I think invoking sovereignty as the trump card in favor of Arizona is dubious, and I especially don't like the idea that doing so makes the anti-boycott position better from the standpoint of democracy. Frankly, I think the idea of strict territorial sovereignty is totally anti-democratic, since it denies participation in decision-making to people who are stakeholders in those decisions, and reinforces the idea that territorial units have something like an inalienable right to police their borders and the constitution of their citizenship. That kind of thinking is largely what motivates the Arizona law to begin with. The boycott solution does not involve appealing to a state for intervention, does involve internal negotiation of ethical and political ends by the group in question, and does give people with an interest in pushing for a more just set of laws the ability to do so. All of this strikes me as more democratic than saying that Arizonans have a special right to be racist as long as they exercise that right in Arizona. I think the appeal to sovereignty is ultimately another way of taking an ambiguous and contested political situation, where lots of people feel an ethical compunction to resist an unjust law, and elide that ambiguity by granting one group of people exactly the kind of power whose abuse animates the law in question.

Finally, I'm not sure why the coercion involved in an appeal to sovereignty is any more democratic than the coercion involved in a withdrawal of economic support. If I have to choose between cultivating democratic norms that defer to entrenching the power of formal political structures and cultivating democratic norms that encourage collective action across boundaries by freely associating people, I'd throw in for the latter.

David Schraub said...

Joe: A boycott has a secondary persuasive effect, in that the target might wonder why folks so vigorously oppose their position and thus reevaluate it, but it's primary effect is to try and bring enough economic power to bear on the target so they are forced to change whether they are persuaded to or not. In this, it is more similar to other forms of mass action which attempt to leave the target's economy in shambles, more so than those whose power comes purely from their ability to persuade.

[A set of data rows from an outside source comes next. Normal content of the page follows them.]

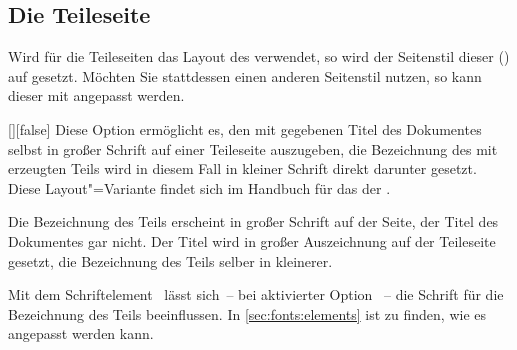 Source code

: \begin{Declaration*}{}
\begin{Declaration*}{}
\begin{Declaration*}{}
\subsection{Die Teileseite}
\label{sec:part}
%
Wird für die Teileseiten das Layout des \CDs verwendet, so wird der Seitenstil 
dieser () auf  gesetzt. 
Möchten Sie stattdessen einen anderen Seitenstil nutzen, so kann dieser mit 
angepasst werden.

\begin{Declaration}{[\PBoolean]}[false]%
\printdeclarationlist%
%
%
%
Diese Option ermöglicht es, den mit  gegebenen Titel des 
Dokumentes selbst in großer Schrift auf einer Teileseite auszugeben, die 
Bezeichnung des mit  erzeugten Teils wird 
in diesem Fall in kleiner Schrift direkt darunter gesetzt. Diese 
Layout"=Variante findet sich im Handbuch für das \CD der \TnUD. \notudscrartcl
%
\begin{values}
\itemfalse
  Die Bezeichnung des Teils erscheint in großer Schrift auf der Seite, der 
  Titel des Dokumentes gar nicht.
\itemtrue*
  Der Titel wird in großer Auszeichnung auf der Teileseite gesetzt, die 
  Bezeichnung des Teils selber in kleinerer.
\end{values}
\end{Declaration}

\begin{Declaration}[v2.02]{}
\printdeclarationlist%
%
%
Mit dem Schriftelement~ lässt sich~-- bei aktivierter Option
~-- die Schrift für die Bezeichnung des Teils beeinflussen. 
In \autoref{sec:fonts:elements} ist zu finden, wie es angepasst werden kann.
\end{Declaration}



\end{Declaration*}
\end{Declaration*}
\end{Declaration*}
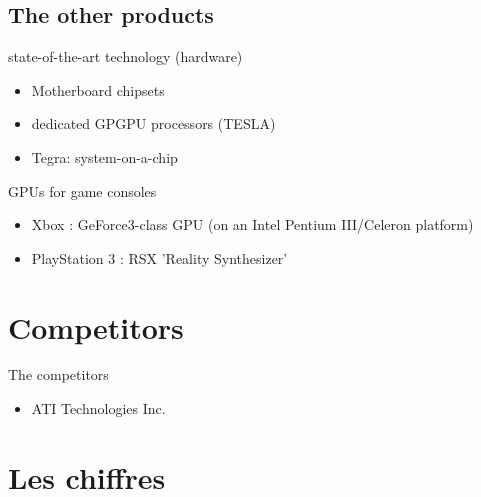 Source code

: \documentclass{beamer}
\begin{document}
\subsection{The other products}
\begin{frame}{}
	\transdissolve[duration=0.1]
	\begin{block}{state-of-the-art technology (hardware)}
		\begin{itemize}
			\item<+->{Motherboard chipsets}
			\item<+->{dedicated GPGPU processors (TESLA)}
			\item<+->{Tegra: system-on-a-chip}
		\end{itemize}
	\end{block}
	\begin{block}{GPUs for game consoles}
		\begin{itemize}
			\item<+->{Xbox : GeForce3-class GPU (on an Intel Pentium III/Celeron platform)}
			\item<+->{PlayStation 3 : RSX 'Reality Synthesizer'}
		\end{itemize}
	\end{block}
\end{frame}

\section{Competitors}
\begin{frame}{The competitors}
	\transdissolve[duration=0.1]
	\begin{block}{}
		\begin{itemize}
			\item<+->{ATI Technologies Inc.}
		\end{itemize}
	\end{block}
\end{frame}

\section{Les chiffres}
\end{document}
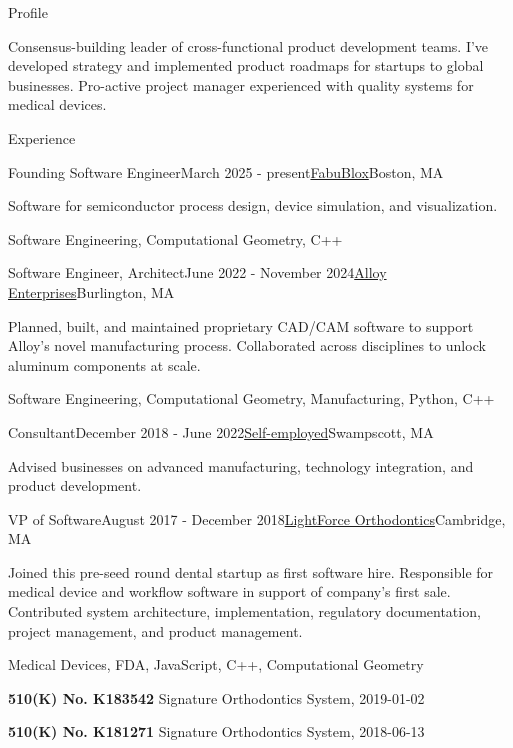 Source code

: \documentclass{resume}
\begin{document}
\begin{rSection}{Profile}
\item Consensus-building leader of cross-functional product development teams. I've developed strategy and implemented product roadmaps for startups to global businesses. Pro-active project manager experienced with quality systems for medical devices.
\end{rSection}

\begin{rSection}{Experience}

\begin{rSubsection}{Founding Software Engineer}{March 2025 - present}{\href{https://fabublox.com}{FabuBlox}}{Boston, MA}
\item Software for semiconductor process design, device simulation, and visualization.
\item Software Engineering, Computational Geometry, C++    
\end{rSubsection}
    
\begin{rSubsection}{Software Engineer, Architect}{June 2022 - November 2024}{\href{https://alloyenterprises.co}{Alloy Enterprises}}{Burlington, MA}
\item Planned, built, and maintained proprietary CAD/CAM software to support Alloy's novel manufacturing process. Collaborated across disciplines to unlock aluminum components at scale.
\item Software Engineering, Computational Geometry, Manufacturing, Python, C++
\end{rSubsection}

\begin{rSubsection}{Consultant}{December 2018 - June 2022}{\href{https://metatooth.com/services}{Self-employed}}{Swampscott, MA}
\item Advised businesses on advanced manufacturing, technology integration, and product development.
\end{rSubsection}

\begin{rSubsection}{VP of Software}{August 2017 - December 2018}{\href{https://lightforceortho.com}{LightForce Orthodontics}}{Cambridge, MA}
\item Joined this pre-seed round dental startup as first software hire. Responsible for medical device and workflow software in support of company's first sale. Contributed system architecture, implementation, regulatory documentation, project management, and product management.
\item Medical Devices, FDA, JavaScript, C++, Computational Geometry
\item \textbf{510(K) No. K183542} Signature Orthodontics System, 2019-01-02
\item \textbf{510(K) No. K181271} Signature Orthodontics System, 2018-06-13
\end{rSubsection}


\end{rSection}
\end{document}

Matt: First, the democratic presumption is a rebuttable one, so appealing to the specific racist features of the Arizona law which may make it worth overcoming doesn't show that boycotts shouldn't be treated as special, it just shows that Arizona is among the special cases.

Second, I think your preference for "stakeholder" versus "territorial" democracy is extraordinarily vaguely formed and runs in major democracy deficit problems. You don't really say who counts as a "stakeholder" in your equation, but if I (the potential boycotter) am a "stakeholder" in the issue simply because I'm aggrieved that Arizona is behaving in a racist fashion, the definition of stakeholder is far too thin to really sustain a democratic community. I think that insofar as intervention is justified (and I certainly think it is on other axes -- particularly legal ones), it's justified because Arizonans made a decision that can't be countenanced within the rules which govern the American constitutional community, and that's sufficient to override their preferences. Pretending like we're not doing such an override at all (in any meaningful respect) seems motivated by little more than a desire that every political value be lined up on our side. They're not.

Finally, part of your dismissal of my concerns seems to be that I think communal action is "too messy", which is implied to mean that the room where the decisions are made isn't austere enough or something. But the problem runs deeper than that: group polarization and spirals of silence are real problems in the sort of communal action you promote, and you don't really address why we shouldn't be concerned about them. "Standard" politics (in an adversarial legislature or in an adversarial court system) many have many faults, but it does do a superior job checking these dynamics.

joe said...

David, I must admit you are taking a more consequentialist stance than I would have expected. True there is an economic effect, but so what? Why is there a positive duty to patronize a business or group of businesses, instead of the option?